WHAT YOU NEED TO DO:
Find the lines below in which the string "subsubsection" occurs. Copy each one.

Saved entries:
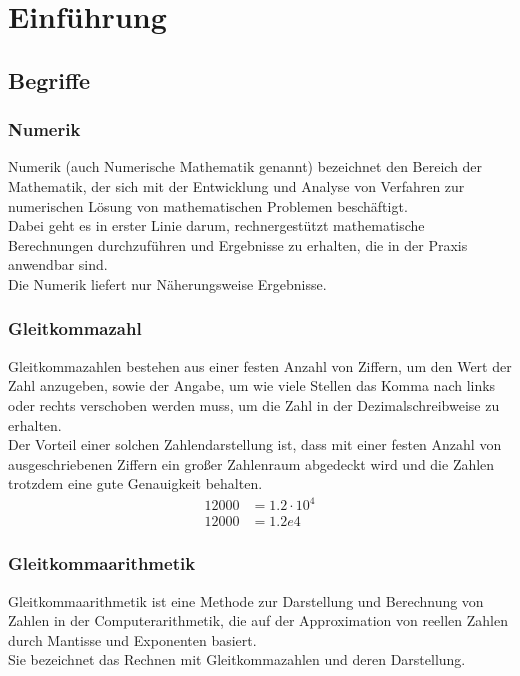 \section {Einführung}
\subsection{Begriffe}

\subsubsection{Numerik}
Numerik (auch Numerische Mathematik genannt) bezeichnet den Bereich der Mathematik, der sich mit der Entwicklung und Analyse von Verfahren zur numerischen Lösung von mathematischen Problemen beschäftigt. \\
Dabei geht es in erster Linie darum, rechnergestützt mathematische Berechnungen durchzuführen und Ergebnisse zu erhalten, die in der Praxis anwendbar sind. \\
Die Numerik liefert nur Näherungsweise Ergebnisse.

\subsubsection{Gleitkommazahl}
Gleitkommazahlen bestehen aus einer festen Anzahl von Ziffern, um den Wert der Zahl anzugeben, sowie der Angabe, um wie viele Stellen das Komma nach links oder rechts verschoben werden muss, um die Zahl in der Dezimalschreibweise zu erhalten. \\
Der Vorteil einer solchen Zahlendarstellung ist, dass mit einer festen Anzahl von ausgeschriebenen Ziffern ein großer Zahlenraum abgedeckt wird und die Zahlen trotzdem eine gute Genauigkeit behalten.\\

\begin{align*}
	12000  &=  1.2\cdot10^4 \\
	12000 &=  1.2e4
\end{align*}

\subsubsection{Gleitkommaarithmetik} 
Gleitkommaarithmetik ist eine Methode zur Darstellung und Berechnung von Zahlen in der Computerarithmetik, die auf der Approximation von reellen Zahlen durch Mantisse und Exponenten basiert. \\
Sie bezeichnet das Rechnen mit Gleitkommazahlen und deren Darstellung.
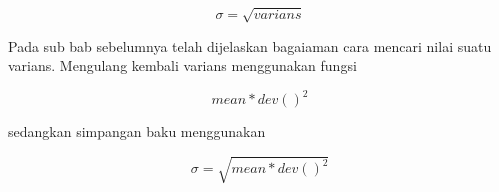 \documentclass[a4paper,10pt]{article}
\begin{document}
\begin{eulernotebook}
\begin{eulercomment}
\begin{eulercomment}
\begin{eulercomment}
\end{eulercomment}
\begin{eulerformula}
\[
\sigma=\sqrt{varians}
\]
\end{eulerformula}
\begin{eulercomment}
Pada sub bab sebelumnya telah dijelaskan bagaiaman cara mencari nilai
suatu varians. Mengulang kembali varians menggunakan fungsi 

\end{eulercomment}
\begin{eulerformula}
\[
mean*dev()^2
\]
\end{eulerformula}
\begin{eulercomment}
sedangkan simpangan baku menggunakan\\
\end{eulercomment}
\begin{eulerformula}
\[
\sigma=\sqrt{mean*dev()^2}
\]
\end{eulerformula}
\begin{eulerttcomment}
 

\end{eulerttcomment}
\end{eulercomment}
\end{eulercomment}
\end{eulernotebook}
\end{document}
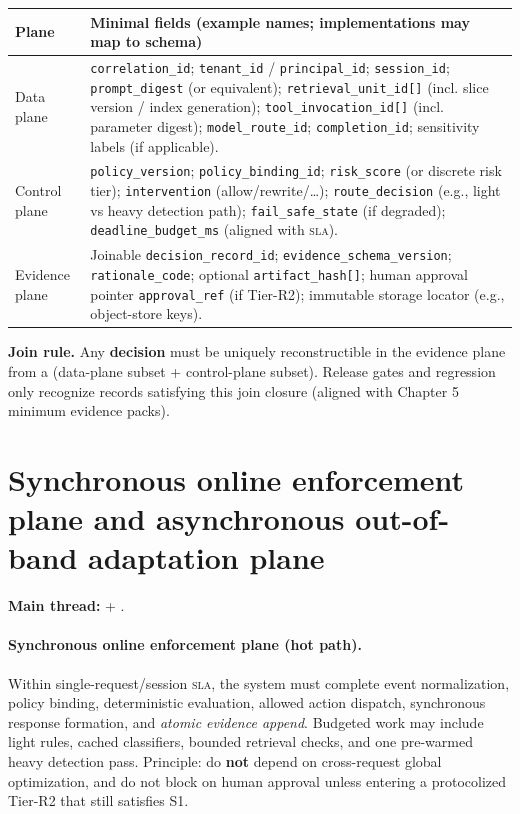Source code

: \documentclass[11pt,a4paper]{report}
\begin{document}
\begin{center}
\footnotesize
\begin{tabular}{@{}p{}p{}@{}}
\toprule
\textbf{Plane} & \textbf{Minimal fields (example names; implementations may map to schema)} \\
\midrule
Data plane & \texttt{correlation\_id}; \texttt{tenant\_id} / \texttt{principal\_id}; \texttt{session\_id}; \texttt{prompt\_digest} (or equivalent); \texttt{retrieval\_unit\_id[]} (incl. slice version / index generation); \texttt{tool\_invocation\_id[]} (incl. parameter digest); \texttt{model\_route\_id}; \texttt{completion\_id}; sensitivity labels (if applicable). \\
Control plane & \texttt{policy\_version}; \texttt{policy\_binding\_id}; \texttt{risk\_score} (or discrete risk tier); \texttt{intervention} (allow/rewrite/\ldots); \texttt{route\_decision} (e.g., light vs heavy detection path); \texttt{fail\_safe\_state} (if degraded); \texttt{deadline\_budget\_ms} (aligned with \textsc{sla}). \\
Evidence plane & Joinable \texttt{decision\_record\_id}; \texttt{evidence\_schema\_version}; \texttt{rationale\_code}; optional \texttt{artifact\_hash[]}; human approval pointer \texttt{approval\_ref} (if Tier-R2); immutable storage locator (e.g., object-store keys). \\
\bottomrule
\end{tabular}
\end{center}

\noindent\textbf{Join rule.} Any \textbf{decision} must be uniquely reconstructible in the evidence plane from a (data-plane subset + control-plane subset). Release gates and regression only recognize records satisfying this join closure (aligned with Chapter 5 minimum evidence packs).

\section{Synchronous online enforcement plane and asynchronous out-of-band adaptation plane}
\textbf{Main thread:} \ControlPlane{} + \DecoupledSafety{}.

\paragraph{Synchronous online enforcement plane (hot path).} Within single-request/session \textsc{sla}, the system must complete event normalization, policy binding, deterministic evaluation, allowed action dispatch, synchronous response formation, and \emph{atomic evidence append}. Budgeted work may include light rules, cached classifiers, bounded retrieval checks, and one pre-warmed heavy detection pass. Principle: do \textbf{not} depend on cross-request global optimization, and do not block on human approval unless entering a protocolized Tier-R2 that still satisfies S1.
\end{document}
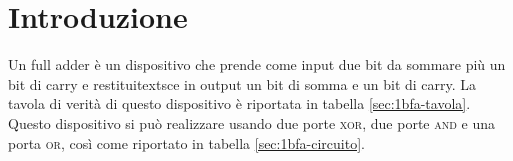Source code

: \section{Introduzione}\label{sec:textscopo}
Un full adder è un dispositivo che prende come input due bit da sommare più un bit di carry e restituitextsce in output
un bit di somma e un bit di carry.
La tavola di verità di questo dispositivo è riportata in tabella \ref{sec:1bfa-tavola}.
Questo dispositivo si può realizzare usando due porte \textsc{xor}, due porte \textsc{and} e una porta \textsc{or}, così come
riportato in tabella \ref{sec:1bfa-circuito}.




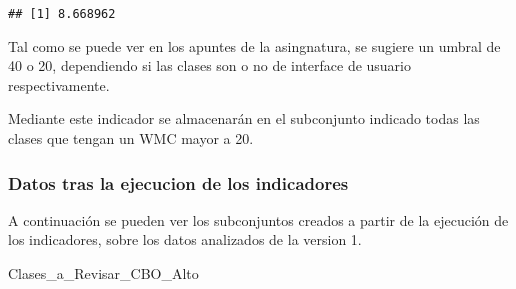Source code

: \documentclass[
]{article}
\newenvironment{Shaded}{\begin{snugshade}}{\end{snugshade}}
\newcommand{\DecValTok}[1]{\textcolor[rgb]{0.00,0.00,0.81}{#1}}
\newcommand{\NormalTok}[1]{#1}
\newcommand{\OtherTok}[1]{\textcolor[rgb]{0.56,0.35,0.01}{#1}}
\newcommand{\SpecialCharTok}[1]{\textcolor[rgb]{0.00,0.00,0.00}{#1}}
\begin{document}
\begin{verbatim}
## [1] 8.668962
\end{verbatim}

Tal como se puede ver en los apuntes de la asingnatura, se sugiere un
umbral de 40 o 20, dependiendo si las clases son o no de interface de
usuario respectivamente.

Mediante este indicador se almacenarán en el subconjunto indicado todas
las clases que tengan un WMC mayor a 20.

\begin{Shaded}
\end{Shaded}

\hypertarget{datos-tras-la-ejecucion-de-los-indicadores}{%
\subsubsection{Datos tras la ejecucion de los
indicadores}\label{datos-tras-la-ejecucion-de-los-indicadores}}

A continuación se pueden ver los subconjuntos creados a partir de la
ejecución de los indicadores, sobre los datos analizados de la version
1.

\begin{Shaded}
\begin{Highlighting}[]
\NormalTok{Clases\_a\_Revisar\_CBO\_Alto}
\end{Highlighting}
\end{Shaded}
\end{document}
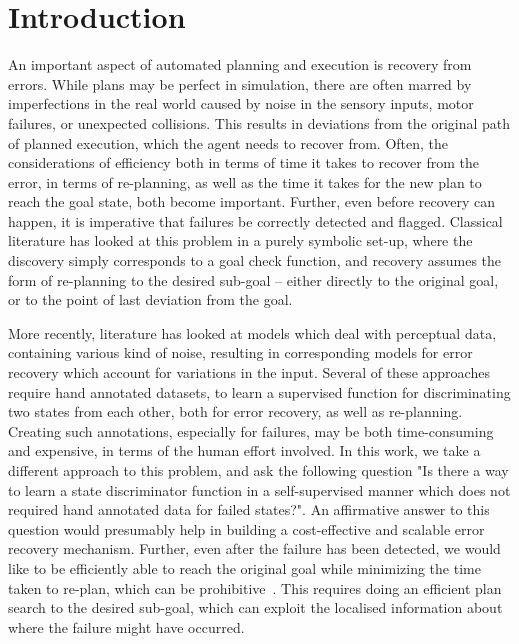 \section{Introduction}\label{sec:intro}
An important aspect of automated planning and execution is recovery from errors. While plans may be perfect in simulation, there are often marred by imperfections in the real world caused by noise in the sensory inputs, motor failures, or unexpected collisions. This results in deviations from the original path of planned execution, which the agent needs to recover from. Often, the considerations of efficiency both in terms of time it takes to recover from the error, in terms of re-planning, as well as the time it takes for the new plan to reach the goal state, both become important. Further, even before recovery can happen, it is imperative that failures be correctly detected and flagged. Classical literature has looked at this problem in a purely symbolic set-up, where the discovery simply corresponds to a goal check function, and recovery assumes the form of re-planning to the desired sub-goal -- either directly to the original goal, or to the point of last deviation from the goal. 

More recently, literature has looked at models which deal with perceptual data, containing various kind of noise, resulting in corresponding models for error recovery which account for variations in the input. Several of these approaches require hand annotated datasets, to learn a supervised function for discriminating two states from each other, both for error recovery, as well as re-planning. Creating such annotations, especially for failures, may be both time-consuming and expensive, in terms of the human effort involved. In this work, we take a different approach to this problem, and ask the following question "Is there a way to learn a state discriminator function in a self-supervised manner which does not required hand annotated data for failed states?". An affirmative answer to this question would presumably help in building a cost-effective and scalable error recovery mechanism. Further, even after the failure has been detected, we would like to be efficiently able to reach the original goal while minimizing the time taken to re-plan, which can be prohibitive~\cite{fox2006plan}. This requires doing an efficient plan search to the desired sub-goal, which can exploit the localised information about where the failure might have occurred. 

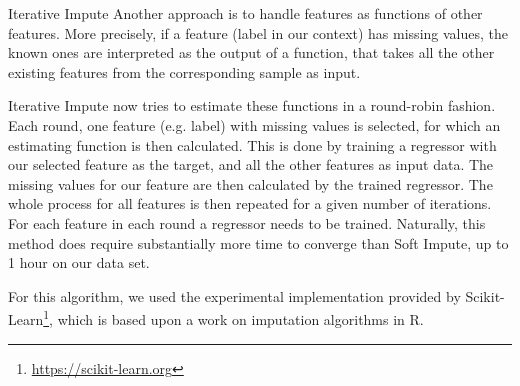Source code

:\begin{subsection}{Iterative Impute}
	Another approach is to handle features as functions of other features. More precisely, if a feature (label in our context) has missing values, the known ones are interpreted as the output of a function, that takes all the other existing features from the corresponding sample as input. \par
	Iterative Impute now tries to estimate these functions in a round-robin fashion. Each round, one feature (e.g. label) with missing values is selected, for which an estimating function is then calculated. This is done by training a regressor with our selected feature as the target, and all the other features as input data. The missing values for our feature are then calculated by the trained regressor. The whole process for all features is then repeated for a given number of iterations. For each feature in each round a regressor needs to be trained. Naturally, this method does require substantially more time to converge than Soft Impute, up to 1 hour on our data set. \par
	
	For this algorithm, we used the experimental implementation provided by Scikit-Learn\footnote{\href{https://scikit-learn.org/stable/}{https://scikit-learn.org}}, which is based upon a work on imputation algorithms in R. \cite{buuren2010mice}
\end{subsection}

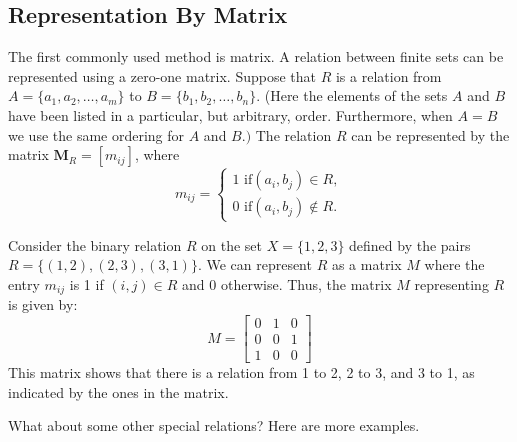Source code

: 	\subsection{Representation By Matrix}
	The first commonly used method is matrix. A relation between finite sets can be represented using a zero-one matrix. Suppose that $R$ is a relation from $A=\{a_1,a_2,\ldots,a_m\}$ to $B=\{b_1,b_2,\ldots,b_n\}.$ (Here the elements of the sets $A$ and $B$ have been listed in a particular, but arbitrary, order. Furthermore, when $A=B$ we use the same ordering for $A$ and $B.)$ The relation $R$ can be represented by the matrix $\mathbf{M}_R=[m_{ij}]$, where
	$$
	m_{ij}=\left\{\begin{matrix}1\text{ if}(a_i,b_j)\in R,\\0\text{ if}(a_i,b_j)\notin R.\end{matrix}\right.
	$$
	\begin{example}
		Consider the binary relation \( R \) on the set \( X = \{1, 2, 3\} \) defined by the pairs \( R = \{(1, 2), (2, 3), (3, 1)\} \). We can represent \( R \) as a matrix \( M \) where the entry \( m_{ij} \) is 1 if \( (i, j) \in R \) and 0 otherwise. Thus, the matrix \( M \) representing \( R \) is given by:
		$$
		M = \begin{bmatrix}
			0 & 1 & 0 \\
			0 & 0 & 1 \\
			1 & 0 & 0
		\end{bmatrix}
		$$
		This matrix shows that there is a relation from 1 to 2, 2 to 3, and 3 to 1, as indicated by the ones in the matrix.
	\end{example}
	What about some other special relations? Here are more examples.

RESULT OF THIS EXERCISE:
\subsubsection{Numerik}
\subsubsection{Gleitkommazahl}
\subsubsection{Gleitkommaarithmetik} 
\subsubsection{Datos tras la ejecucion de los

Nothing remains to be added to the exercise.